#### WHAT IS BEING ASKED
Please check every line of the listing for "Workshop" and copy each line where it is found.

::::::::::

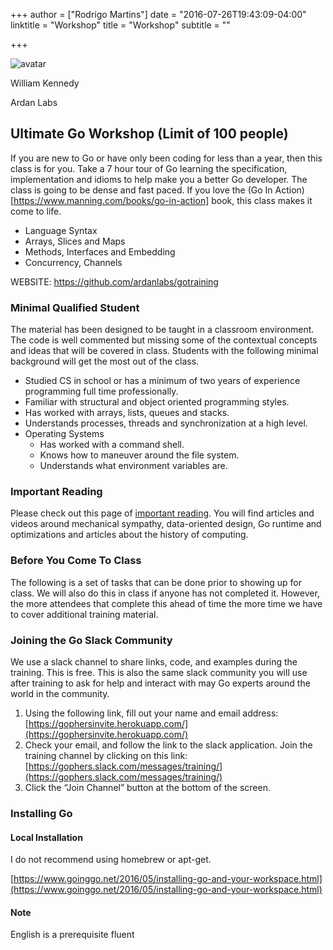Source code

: +++
author = ["Rodrigo Martins"]
date = "2016-07-26T19:43:09-04:00"
linktitle = "Workshop"
title = "Workshop"
subtitle = ""

+++

<div class="speaker-info">
<img src="/images/speakers/william_kennedy.jpg" alt="avatar" class="img-responsive center-block" style="max-width: 25%;">
<p>William Kennedy</p>
<span>Ardan Labs</span>
</div>

## Ultimate Go Workshop (Limit of 100 people)

If you are new to Go or have only been coding for less than a year, then this class is for you. Take a 7 hour tour of Go learning the specification, implementation and idioms to help make you a better Go developer. The class is going to be dense and fast paced. If you love the (Go In Action)[https://www.manning.com/books/go-in-action] book, this class makes it come to life.

* Language Syntax
* Arrays, Slices and Maps
* Methods, Interfaces and Embedding
* Concurrency, Channels


WEBSITE:
https://github.com/ardanlabs/gotraining

### Minimal Qualified Student
The material has been designed to be taught in a classroom environment. The code is well commented but missing some of the contextual concepts and ideas that will be covered in class. Students with the following minimal background will get the most out of the class.

* Studied CS in school or has a minimum of two years of experience programming full time professionally.
* Familiar with structural and object oriented programming styles.
* Has worked with arrays, lists, queues and stacks.
* Understands processes, threads and synchronization at a high level.
* Operating Systems
  * Has worked with a command shell.
  * Knows how to maneuver around the file system.
  * Understands what environment variables are.

### Important Reading
Please check out this page of [important reading](https://github.com/ardanlabs/gotraining/blob/master/reading/README.md). You will find articles and videos around mechanical sympathy, data-oriented design, Go runtime and optimizations and articles about the history of computing.

### Before You Come To Class
The following is a set of tasks that can be done prior to showing up for class. We will also do this in class if anyone has not completed it. However, the more attendees that complete this ahead of time the more time we have to cover additional training material.

### Joining the Go Slack Community
We use a slack channel to share links, code, and examples during the training. This is free. This is also the same slack community you will use after training to ask for help and interact with may Go experts around the world in the community.

1. Using the following link, fill out your name and email address: [https://gophersinvite.herokuapp.com/](https://gophersinvite.herokuapp.com/)
2. Check your email, and follow the link to the slack application.
Join the training channel by clicking on this link: [https://gophers.slack.com/messages/training/](https://gophers.slack.com/messages/training/)
3. Click the “Join Channel” button at the bottom of the screen.

### Installing Go

#### Local Installation

I do not recommend using homebrew or apt-get.

[https://www.goinggo.net/2016/05/installing-go-and-your-workspace.html](https://www.goinggo.net/2016/05/installing-go-and-your-workspace.html)

#### Note
English is a prerequisite fluent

::::::::::

#### REPLY
linktitle = "Workshop"
title = "Workshop"
## Ultimate Go Workshop (Limit of 100 people)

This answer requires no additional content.